Attractive yield notwithstanding, penchant for lending to real estate developers for acquisition of land parcels is fraught with considerable risk.
JM FINANCIAL PRODUCTS OFFER AT A GLANCE |
|
Metrics | Particulars |
Issuer | JM Financial Products Ltd |
Symbol | JMFPIV |
Nature of the issue | Secured Redeemable Non-convertible Debenture |
Sponsor Bank | ICICI Bank |
Lead Manager | Equirius Capital Ltd, JM Financial Ltd |
Debenture Trustee | IDBI Trusteeship Services Ltd |
Rating Agency | ICRA and CRISIL |
IPO Grading | ICRA AA/Stable and CRISIL AA/Stable |
Issue size | 10,00,000 NCDs of Rs.1,000 each aggregating to Rs.100 cr, with an option to retain oversubscription of Rs.400cr, aggregating in all to Rs.500 cr |
Issue Period | 23.09.2021 to 14.10.2021 |
Market lot | 1 NCD |
Issue Price | Rs.1,000 per NCD |
Minimum Application size | 10 NCD |
Tenor and Interest on each Series of NCDs | S1: 39 Months (91D TB+315 bps spread, payable annually); S2: 60 Months (8.20% payable annually); S3: 60 Months (7.91% payable monthly); S4: 100 months (8.30% payable annually) |
Reservation for Retail Investors | 40% |
Registrar | KFin Technologies |
JM Financial Products Ltd (JMFPL), promoted by one of the oldest investment bankers in the country, JM Financial Ltd (JFL), is making a public offer of Secured, Redeemable Non-convertible Debentures of Rs.1,000 each aggregating to Rs.100 cr, with an option to retain oversubscription to a further extent of Rs.400 cr, aggregating in all to Rs.500 cr.
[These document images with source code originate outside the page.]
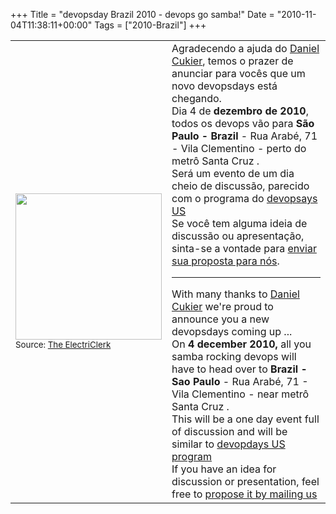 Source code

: +++
Title = "devopsday Brazil 2010 - devops go samba!"
Date = "2010-11-04T11:38:11+00:00"
Tags = ["2010-Brazil"]
+++

<table>
<tbody>
<tr>
<td><a href="http://www.ahleman.com/Props/ElectriClerk.html"><img title="ElectriClerk" class="size-medium wp-image-631" src="/blog/wp-content/uploads/2010/09/ElectriClerk.gif" height="234" alt="" width="234" /></a>
<br>
<span id="caret"><small>Source: <a href="http://www.ahleman.com/Props/ElectriClerk.html">The ElectriClerk</a></small></span></td>
<td>Agradecendo a ajuda do <a href="http://www.agileandart.com/">Daniel Cukier</a>, temos o prazer de anunciar para voc&#234;s que um novo devopsdays est&#225; chegando.
<br>
Dia 4 de <strong>dezembro de 2010</strong>, todos os devops v&#227;o para <strong>S&#227;o Paulo - Brazil</strong> - Rua Arab&#233;, 71 - Vila Clementino - perto do metr&#244; Santa Cruz .
<br>
Ser&#225; um evento de um dia cheio de discuss&#227;o, parecido com o programa do <a href="../2010-us/">devopsays US</a>
<br>
Se voc&#234; tem alguma ideia de discuss&#227;o ou apresenta&#231;&#227;o, sinta-se a vontade para <a href="mailto:proposals-brazil-2010@devopsdays.org?subject=brazil-proposal">enviar sua proposta para n&#243;s</a>.
<br>
<hr />With many thanks to <a href="http://www.agileart.com/">Daniel Cukier</a> we're proud to announce you a new devopsdays coming up ...
<br>
On <strong>4 december 2010, </strong>all you samba rocking devops will have to head over to <strong>Brazil - Sao Paulo</strong> - Rua Arab&#233;, 71 - Vila Clementino - near metr&#244; Santa Cruz .
<br>
This will be a one day event full of discussion and will be similar to <a href="/events/2010-us/">devopdays US program</a>
<br>
If you have an idea for discussion or presentation, feel free to <a href="mailto:proposals-brazil-2010@devopsdays.org?subject=brazil-proposal">propose it by mailing us</a></td>
</tr>
</tbody>
</table>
The offer opened for subscription on September 23 and is scheduled to remain open upto October 14. The issuer has the option to close the issue earlier if it is oversubscribed earlier than the scheduled date of closure.
The offer is being lead managed by Equirus Capital and JFL itself, with the latter undertaking to restrict itself to marketing the issue.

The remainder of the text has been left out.